Statenvertaling

Psalmen 144:5-15 Statenvertaling (SV1750)

5. Neig Uw hemelen, HEERE! en daal neder; raak de bergen aan, dat zij roken.

6. Bliksem bliksem, en verstrooi hen; zend Uw pijlen uit, en verdoe hen.

7. Steek Uw handen van de hoogte uit; ontzet mij, en ruk mij uit de grote wateren, uit de hand der vreemden;

8. Welker mond leugen spreekt, en hun rechterhand is een rechterhand der valsheid.

9. O God! ik zal U een nieuw lied zingen; met de luit en het tiensnarig instrument zal ik U psalmzingen.

10. Gij, Die den koningen overwinning geeft, Die Zijn knecht David ontzet van het boze zwaard;

11. Ontzet mij en red mij van de hand der vreemden, welker mond leugen spreekt, en hun rechterhand is een rechterhand der valsheid;

12. Opdat onze zonen zijn als planten, welke groot geworden zijn in hun jeugd; onze dochters als hoekstenen, uitgehouwen naar de gelijkenis van een paleis.
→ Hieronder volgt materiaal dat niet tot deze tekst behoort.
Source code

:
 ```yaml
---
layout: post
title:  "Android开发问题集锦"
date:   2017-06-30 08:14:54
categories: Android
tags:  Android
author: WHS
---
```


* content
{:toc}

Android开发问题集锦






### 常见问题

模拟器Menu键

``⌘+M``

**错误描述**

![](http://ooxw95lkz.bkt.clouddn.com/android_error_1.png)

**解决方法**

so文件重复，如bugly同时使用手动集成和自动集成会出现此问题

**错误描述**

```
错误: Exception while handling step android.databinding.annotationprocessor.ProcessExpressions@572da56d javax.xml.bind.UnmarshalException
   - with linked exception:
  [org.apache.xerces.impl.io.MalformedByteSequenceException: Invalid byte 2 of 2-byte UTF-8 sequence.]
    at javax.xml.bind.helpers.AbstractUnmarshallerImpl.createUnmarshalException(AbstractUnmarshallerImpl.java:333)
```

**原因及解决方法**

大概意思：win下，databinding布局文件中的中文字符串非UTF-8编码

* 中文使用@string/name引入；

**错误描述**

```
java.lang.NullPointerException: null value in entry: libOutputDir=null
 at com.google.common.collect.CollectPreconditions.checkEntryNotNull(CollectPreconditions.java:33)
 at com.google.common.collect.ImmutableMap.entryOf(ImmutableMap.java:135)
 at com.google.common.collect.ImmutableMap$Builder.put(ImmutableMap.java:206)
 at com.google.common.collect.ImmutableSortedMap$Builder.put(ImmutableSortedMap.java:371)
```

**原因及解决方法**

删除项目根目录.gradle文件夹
13. Dat onze winkelen vol zijnde, den enen voorraad na den anderen uitgeven; dat onze kudden bij duizenden werpen, ja, bij tienduizenden op onze hoeven vermenigvuldigen.

14. Dat onze ossen wel geladen zijn; dat geen inbreuk, noch uitval, noch gekrijs zij op onze straten.

15. Welgelukzalig is het volk, dien het alzo gaat; welgelukzalig, is het volk, wiens God de HEERE is.